Final answer:
To balance a meterstick with a 400 g mass at the 80.0 cm mark, a 700 g mass should be positioned at the 32.9 cm mark from the left end of the meterstick using torque balance principles.
Step-by-step explanation:
To determine at what location on the meterstick a 700 g mass should be placed to balance it, we apply the principle of moments (torque balance). The meterstick balances at its midpoint when no additional masses are added, meaning the center of gravity is at 50.0 cm. Placing a 400 g mass at the 80.0 cm mark introduces a torque that must be counterbalanced by the 700 g mass.
Let's use the following formula to achieve balance:
(Torque due to 400 g) = (Torque due to 700 g)

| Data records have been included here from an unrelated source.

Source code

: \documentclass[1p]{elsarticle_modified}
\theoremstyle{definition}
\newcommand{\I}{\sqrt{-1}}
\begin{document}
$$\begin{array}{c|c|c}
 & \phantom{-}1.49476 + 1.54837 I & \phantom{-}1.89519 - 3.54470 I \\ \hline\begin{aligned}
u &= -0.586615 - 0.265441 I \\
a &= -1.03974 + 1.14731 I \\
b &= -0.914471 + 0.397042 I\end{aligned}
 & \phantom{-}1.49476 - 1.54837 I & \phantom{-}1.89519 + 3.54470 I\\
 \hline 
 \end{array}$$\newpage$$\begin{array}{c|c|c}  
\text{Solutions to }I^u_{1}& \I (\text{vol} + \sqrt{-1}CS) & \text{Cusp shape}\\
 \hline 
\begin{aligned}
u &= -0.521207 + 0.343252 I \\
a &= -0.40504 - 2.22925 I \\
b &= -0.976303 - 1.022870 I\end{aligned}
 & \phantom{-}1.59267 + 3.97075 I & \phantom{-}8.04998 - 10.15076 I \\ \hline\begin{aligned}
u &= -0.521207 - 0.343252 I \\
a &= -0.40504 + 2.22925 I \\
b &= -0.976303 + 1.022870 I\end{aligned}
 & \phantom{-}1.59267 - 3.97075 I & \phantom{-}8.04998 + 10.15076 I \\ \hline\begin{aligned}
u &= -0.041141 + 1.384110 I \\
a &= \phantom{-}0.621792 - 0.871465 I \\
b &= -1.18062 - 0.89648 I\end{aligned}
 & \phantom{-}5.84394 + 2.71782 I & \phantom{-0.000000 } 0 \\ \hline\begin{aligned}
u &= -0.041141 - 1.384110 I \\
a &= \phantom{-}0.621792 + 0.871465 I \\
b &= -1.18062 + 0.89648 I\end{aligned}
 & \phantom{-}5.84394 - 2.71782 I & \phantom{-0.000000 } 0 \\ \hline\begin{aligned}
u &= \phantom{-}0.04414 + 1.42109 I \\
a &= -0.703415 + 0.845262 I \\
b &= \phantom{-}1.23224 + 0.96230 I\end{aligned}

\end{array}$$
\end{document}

So, (400 g × 30.0 cm) = (700 g × x cm), where x is the distance from the 50.0 cm mark for the 700 g mass to balance the meterstick. We can now solve for x:
x = (400 g × 30.0 cm) / (700 g) = 12000 g·cm / 700 g = 17.14 cm
Since the 700 g mass must be on the opposite side of the pivot to the 400 g mass, we subtract this distance from the pivot point, i.e., 50.0 cm - 17.14 cm = 32.86 cm (or round to 32.9 cm using significant digits). Therefore, to balance the meterstick, the 700 g mass should be placed at 32.9 cm mark from the left end of the meterstick.